Search the records for the string "with" and copy every line where it turns up.

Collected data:
------------------------------------

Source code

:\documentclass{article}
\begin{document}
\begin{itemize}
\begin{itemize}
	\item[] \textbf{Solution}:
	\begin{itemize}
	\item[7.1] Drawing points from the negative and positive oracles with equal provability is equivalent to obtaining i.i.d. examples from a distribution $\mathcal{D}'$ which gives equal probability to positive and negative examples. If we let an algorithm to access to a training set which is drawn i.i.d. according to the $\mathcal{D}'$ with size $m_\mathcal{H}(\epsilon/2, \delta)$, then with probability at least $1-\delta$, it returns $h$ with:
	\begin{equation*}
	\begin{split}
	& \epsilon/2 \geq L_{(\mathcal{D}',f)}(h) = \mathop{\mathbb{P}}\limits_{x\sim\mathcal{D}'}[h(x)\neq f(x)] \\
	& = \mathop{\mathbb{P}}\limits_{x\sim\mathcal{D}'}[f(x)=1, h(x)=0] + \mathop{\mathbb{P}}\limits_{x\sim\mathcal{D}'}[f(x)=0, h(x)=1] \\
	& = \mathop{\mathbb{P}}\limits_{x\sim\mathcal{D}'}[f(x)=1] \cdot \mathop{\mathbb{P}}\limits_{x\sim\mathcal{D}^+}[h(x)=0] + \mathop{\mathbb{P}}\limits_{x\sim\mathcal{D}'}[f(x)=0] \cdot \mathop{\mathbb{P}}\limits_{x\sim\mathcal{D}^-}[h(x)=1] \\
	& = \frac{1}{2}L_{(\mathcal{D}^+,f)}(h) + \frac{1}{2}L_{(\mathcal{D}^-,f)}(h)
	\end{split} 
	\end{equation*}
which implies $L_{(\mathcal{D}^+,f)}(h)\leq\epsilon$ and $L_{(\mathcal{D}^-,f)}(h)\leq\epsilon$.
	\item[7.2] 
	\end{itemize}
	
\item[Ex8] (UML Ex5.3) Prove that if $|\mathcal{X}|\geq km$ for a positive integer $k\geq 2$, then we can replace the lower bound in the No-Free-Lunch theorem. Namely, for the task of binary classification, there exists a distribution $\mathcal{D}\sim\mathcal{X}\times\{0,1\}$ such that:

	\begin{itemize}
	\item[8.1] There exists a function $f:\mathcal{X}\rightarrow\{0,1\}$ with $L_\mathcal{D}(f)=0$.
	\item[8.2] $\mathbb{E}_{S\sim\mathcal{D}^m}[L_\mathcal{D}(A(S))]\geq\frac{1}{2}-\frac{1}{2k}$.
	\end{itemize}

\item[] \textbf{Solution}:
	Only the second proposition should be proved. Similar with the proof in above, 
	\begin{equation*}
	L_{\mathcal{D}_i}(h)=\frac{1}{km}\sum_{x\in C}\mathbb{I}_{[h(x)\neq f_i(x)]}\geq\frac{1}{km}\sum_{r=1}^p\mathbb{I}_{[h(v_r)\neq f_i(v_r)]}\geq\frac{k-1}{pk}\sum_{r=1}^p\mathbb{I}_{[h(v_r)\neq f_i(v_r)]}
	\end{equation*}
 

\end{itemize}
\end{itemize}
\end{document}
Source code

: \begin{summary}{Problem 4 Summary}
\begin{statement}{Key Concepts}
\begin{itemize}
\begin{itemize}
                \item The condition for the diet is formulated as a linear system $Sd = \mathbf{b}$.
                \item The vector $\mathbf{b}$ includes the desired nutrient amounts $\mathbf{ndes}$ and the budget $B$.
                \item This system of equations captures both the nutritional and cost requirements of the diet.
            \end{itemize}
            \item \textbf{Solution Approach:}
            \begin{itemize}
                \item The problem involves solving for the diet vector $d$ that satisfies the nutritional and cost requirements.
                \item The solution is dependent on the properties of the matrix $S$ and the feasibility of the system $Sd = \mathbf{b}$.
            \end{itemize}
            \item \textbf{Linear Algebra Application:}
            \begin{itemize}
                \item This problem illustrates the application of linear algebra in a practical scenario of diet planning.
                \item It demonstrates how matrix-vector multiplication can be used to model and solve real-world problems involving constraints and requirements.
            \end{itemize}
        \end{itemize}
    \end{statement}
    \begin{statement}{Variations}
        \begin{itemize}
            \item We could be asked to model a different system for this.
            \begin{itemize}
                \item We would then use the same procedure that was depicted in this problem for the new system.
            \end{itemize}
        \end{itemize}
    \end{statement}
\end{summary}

------------------------------------

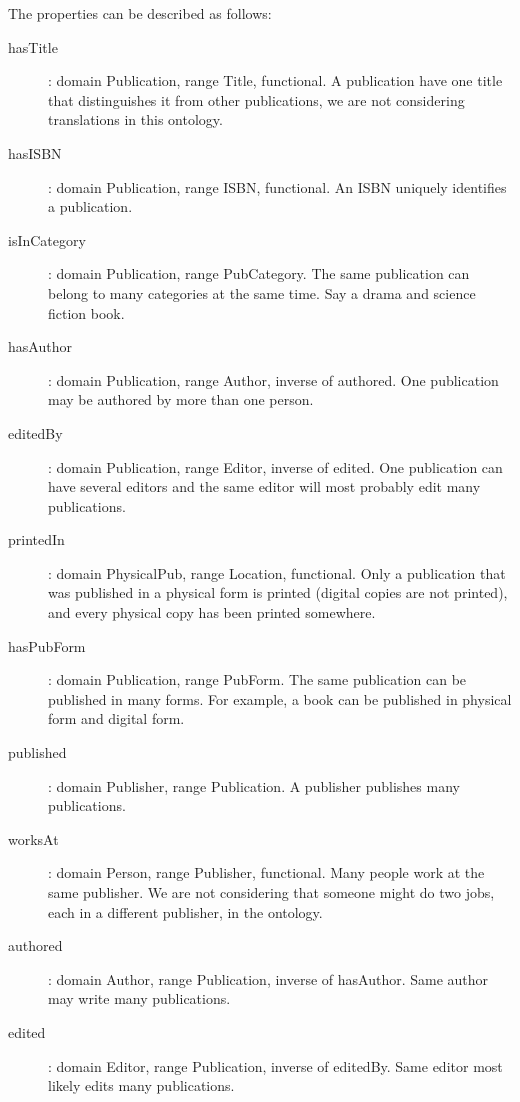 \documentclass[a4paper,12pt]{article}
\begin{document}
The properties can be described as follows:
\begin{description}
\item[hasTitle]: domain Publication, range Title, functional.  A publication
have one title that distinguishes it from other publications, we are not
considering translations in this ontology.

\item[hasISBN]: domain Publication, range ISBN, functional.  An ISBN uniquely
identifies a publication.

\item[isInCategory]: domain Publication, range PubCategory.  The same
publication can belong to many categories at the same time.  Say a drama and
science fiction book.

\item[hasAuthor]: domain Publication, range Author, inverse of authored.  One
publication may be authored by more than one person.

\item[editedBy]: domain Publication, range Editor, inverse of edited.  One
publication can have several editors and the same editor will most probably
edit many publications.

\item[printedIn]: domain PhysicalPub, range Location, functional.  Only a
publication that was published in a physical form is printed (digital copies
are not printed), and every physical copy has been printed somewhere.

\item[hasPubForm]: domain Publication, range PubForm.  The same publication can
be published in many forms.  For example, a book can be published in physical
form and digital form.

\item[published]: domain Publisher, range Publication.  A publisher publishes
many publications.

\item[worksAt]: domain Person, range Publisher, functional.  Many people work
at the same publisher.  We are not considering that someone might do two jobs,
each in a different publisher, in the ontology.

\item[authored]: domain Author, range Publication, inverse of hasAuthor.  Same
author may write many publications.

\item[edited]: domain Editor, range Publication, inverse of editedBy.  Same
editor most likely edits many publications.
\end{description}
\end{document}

------------------------------------

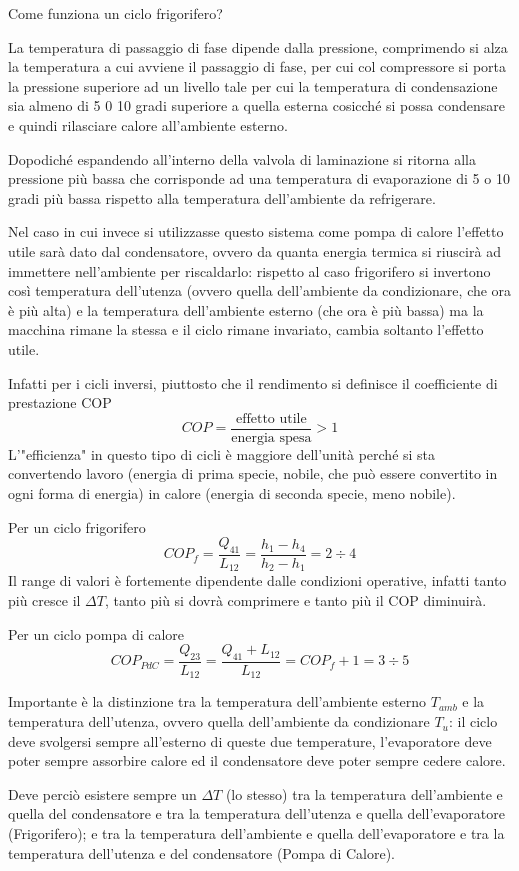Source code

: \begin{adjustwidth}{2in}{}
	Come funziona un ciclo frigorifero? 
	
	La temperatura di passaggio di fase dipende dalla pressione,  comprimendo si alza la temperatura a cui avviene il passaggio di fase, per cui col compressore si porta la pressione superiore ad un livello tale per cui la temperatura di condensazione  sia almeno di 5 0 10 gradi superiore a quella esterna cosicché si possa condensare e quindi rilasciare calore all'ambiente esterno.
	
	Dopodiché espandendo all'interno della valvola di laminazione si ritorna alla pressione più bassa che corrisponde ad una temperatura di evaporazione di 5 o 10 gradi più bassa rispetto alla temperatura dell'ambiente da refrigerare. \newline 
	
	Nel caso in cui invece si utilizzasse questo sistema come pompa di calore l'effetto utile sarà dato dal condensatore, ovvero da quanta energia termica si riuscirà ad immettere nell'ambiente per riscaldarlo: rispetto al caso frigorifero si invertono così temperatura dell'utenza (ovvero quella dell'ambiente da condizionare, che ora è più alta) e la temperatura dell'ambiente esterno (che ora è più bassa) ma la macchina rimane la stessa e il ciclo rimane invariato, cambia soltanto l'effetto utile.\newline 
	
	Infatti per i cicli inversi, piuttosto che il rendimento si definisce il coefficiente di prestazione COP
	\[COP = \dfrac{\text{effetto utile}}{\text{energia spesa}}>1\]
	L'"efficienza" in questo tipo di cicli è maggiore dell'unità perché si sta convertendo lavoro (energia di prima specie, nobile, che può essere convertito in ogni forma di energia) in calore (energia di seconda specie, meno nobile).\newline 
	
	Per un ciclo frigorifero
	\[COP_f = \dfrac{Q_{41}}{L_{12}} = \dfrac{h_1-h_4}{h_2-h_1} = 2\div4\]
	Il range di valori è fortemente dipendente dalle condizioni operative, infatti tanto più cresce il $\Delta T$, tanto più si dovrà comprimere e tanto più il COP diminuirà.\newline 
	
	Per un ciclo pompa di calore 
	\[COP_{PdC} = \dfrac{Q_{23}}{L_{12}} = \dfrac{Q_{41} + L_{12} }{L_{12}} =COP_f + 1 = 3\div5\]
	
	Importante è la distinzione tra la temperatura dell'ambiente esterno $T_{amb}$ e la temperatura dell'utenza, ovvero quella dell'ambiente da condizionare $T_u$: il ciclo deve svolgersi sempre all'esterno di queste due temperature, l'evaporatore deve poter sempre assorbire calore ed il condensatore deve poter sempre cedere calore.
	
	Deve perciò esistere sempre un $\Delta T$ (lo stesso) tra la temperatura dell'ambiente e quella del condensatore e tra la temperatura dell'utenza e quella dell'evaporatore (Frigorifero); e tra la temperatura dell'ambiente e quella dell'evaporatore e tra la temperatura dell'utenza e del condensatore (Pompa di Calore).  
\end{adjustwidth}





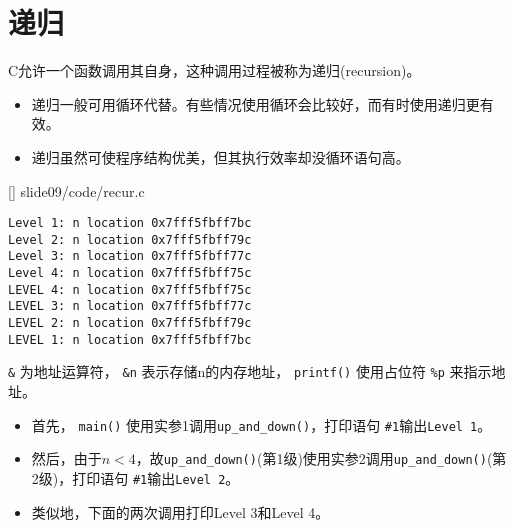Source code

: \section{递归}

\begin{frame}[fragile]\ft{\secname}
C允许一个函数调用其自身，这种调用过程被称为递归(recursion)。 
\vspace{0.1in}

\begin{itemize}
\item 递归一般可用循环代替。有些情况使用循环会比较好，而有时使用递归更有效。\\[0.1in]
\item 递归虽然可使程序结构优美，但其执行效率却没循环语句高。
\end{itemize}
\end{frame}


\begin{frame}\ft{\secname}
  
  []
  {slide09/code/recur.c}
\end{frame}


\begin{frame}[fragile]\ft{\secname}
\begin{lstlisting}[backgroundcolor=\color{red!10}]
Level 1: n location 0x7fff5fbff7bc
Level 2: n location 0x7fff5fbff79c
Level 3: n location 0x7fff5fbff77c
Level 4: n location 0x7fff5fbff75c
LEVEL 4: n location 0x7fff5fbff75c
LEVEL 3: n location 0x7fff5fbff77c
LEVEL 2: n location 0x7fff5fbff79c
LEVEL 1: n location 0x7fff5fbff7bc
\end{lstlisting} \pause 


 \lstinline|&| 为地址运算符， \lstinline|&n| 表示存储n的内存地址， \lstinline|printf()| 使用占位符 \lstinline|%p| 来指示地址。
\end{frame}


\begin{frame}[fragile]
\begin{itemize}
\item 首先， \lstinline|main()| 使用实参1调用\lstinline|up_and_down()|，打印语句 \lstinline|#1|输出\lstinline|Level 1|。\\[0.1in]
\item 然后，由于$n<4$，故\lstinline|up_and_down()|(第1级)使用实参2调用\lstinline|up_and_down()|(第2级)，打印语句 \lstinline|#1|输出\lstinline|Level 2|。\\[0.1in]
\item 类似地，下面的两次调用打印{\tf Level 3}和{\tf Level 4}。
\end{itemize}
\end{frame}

------------------------------------

ANSWER FOR THIS EXERCISE:
	\item[7.1] Drawing points from the negative and positive oracles with equal provability is equivalent to obtaining i.i.d. examples from a distribution $\mathcal{D}'$ which gives equal probability to positive and negative examples. If we let an algorithm to access to a training set which is drawn i.i.d. according to the $\mathcal{D}'$ with size $m_\mathcal{H}(\epsilon/2, \delta)$, then with probability at least $1-\delta$, it returns $h$ with:
	\item[8.1] There exists a function $f:\mathcal{X}\rightarrow\{0,1\}$ with $L_\mathcal{D}(f)=0$.
	Only the second proposition should be proved. Similar with the proof in above, 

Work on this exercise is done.